Incidentally, pain compliance is also how stun guns and stun batons work.  They don’t have the incapacitating effect that a taser has when deployed properly.  A taser only “tases” when both probes make contact.

Once the taser is properly deployed from within a reasonable distance and both probes made contact, the officer must be mindful of the probes and the connecting copper wires.  The officer must make sure the wires are not severed during a struggle or a fall, the officer must stay within close proximity, and be mindful of the condition of the dog to assure the filaments remain undamaged.  If the filaments are broken, effectiveness of the taser is neutralized.

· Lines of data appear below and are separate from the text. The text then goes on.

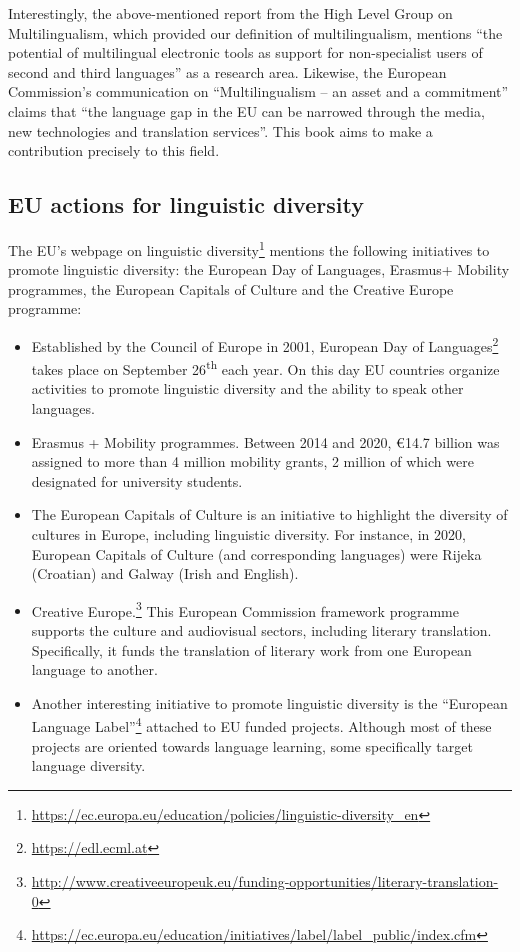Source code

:\documentclass[output=paper]{langscibook}
\begin{document}
Interestingly, the above-mentioned report from the High Level Group on Multilingualism, which provided our definition of multilingualism, mentions “the potential of multilingual electronic tools as support for non-specialist users of second and third languages” \citep{EuropeanCommission2007} as a research area. Likewise, the European Commission's communication on “Multilingualism – an asset and a commitment” \citep{EuropeanCommission2014} claims that “the language gap in the EU can be narrowed through the media, new technologies and translation services”. This book aims to make a contribution precisely to this field.


\subsection{EU actions for linguistic diversity}

The EU’s webpage on linguistic diversity\footnote{\url{https://ec.europa.eu/education/policies/linguistic-diversity_en}} mentions the following initiatives to promote linguistic diversity: the European Day of Languages, Erasmus+ Mobility programmes, the European Capitals of Culture and the Creative Europe programme:

\begin{itemize}
\item Established by the Council of Europe in 2001, European Day of Languages\footnote{\url{https://edl.ecml.at}} takes place on September 26\textsuperscript{th} each year. On this day EU countries organize activities to promote linguistic diversity and the ability to speak other languages.
\item Erasmus + Mobility programmes. Between 2014 and 2020, €14.7 billion was assigned to more than 4 million mobility grants, 2 million of which were designated for university students.
\item The European Capitals of Culture is an initiative to highlight the diversity of cultures in Europe, including linguistic diversity. For instance, in 2020, European Capitals of Culture (and corresponding languages) were Rijeka (Croatian) and Galway (Irish and English).
\item Creative Europe.\footnote{\url{http://www.creativeeuropeuk.eu/funding-opportunities/literary-translation-0}} This European Commission framework programme supports the culture and audiovisual sectors, including literary translation. Specifically, it funds the translation of literary work from one European language to another.
\item Another interesting initiative to promote linguistic diversity is the “European Language Label”\footnote{\url{https://ec.europa.eu/education/initiatives/label/label_public/index.cfm}} attached to EU funded projects. Although most of these projects are oriented towards language learning, some specifically target language diversity.
\end{itemize}
\end{document}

 “I’ve had officers think they can hit a running dog.  One probe might make contact in this case, and a lot of the time when the dog falls down, if the officer doesn’t step forward – if he is trying to shoot and retreat at the same time – the motion of the dog and officer together breaks the lead.”

The final step is to have a plan before the taser is deployed if possible.  The taser is only a temporary reprieve for the parties in danger.  A taser has a “cycle,” meaning the incapacitating electric charge only lasts for a set amount of time.  According to Thompson, there is a difference in “cycle” time between law enforcement and tasers and taser models offered to civilians for self protection.  Law enforcement models have a 5 second cycle, so the officer can temporarily incapacitate a suspect and then apprehend him.  The civilian model has a 30 second cycle.  “This is basically so a civilian can deploy the taser, set it on the ground and run away while the target is down.” 

A taser is only meant to temporarily incapacitate.  It is meant to stop an attack or to prevent eminent harm momentarily.  It is not a containment system.  A taser is deployed so that a method of containment can be implemented, such as using a net, leash or catch pole.  A taser can be re-cycled, meaning if the trigger is pulled again it will re-send the incapacitating current to the dog and allow for more time for the dog to be contained.

Having an immediate plan will minimize the stress on the dog and will minimize the chances of the copper connectors being damaged.  If the taser had to be deployed quickly in the case of an emergency, then the officer must continue to cycle the taser until a plan for containment can be formulated.

 “With a person, there is a sense of confusion and disorientation for a few seconds after a taser finishes its cycle.  With animals, that confusion isn’t there.  It’s fight-or-flight and 99% of the time it’s flight.  They don’t know what just happened and they just want to get out of there.”

So to properly deploy the taser, the officer must: 

1) Hold it sideways or horizontally 

2) Be much closer to the dog than a person (10-12 ft max) 

3)  Protect the copper probe wires 

4) Have a plan in place to contain the dog or continue to cycle the taser until a plan can be executed. 

If a taser is properly deployed against a dog, the dog will be involuntarily (and temporarily) incapacitated no matter how “crazed,” vicious or determined it is and regardless of the breed.  A hit from a taser is not something the dog can “tough out.”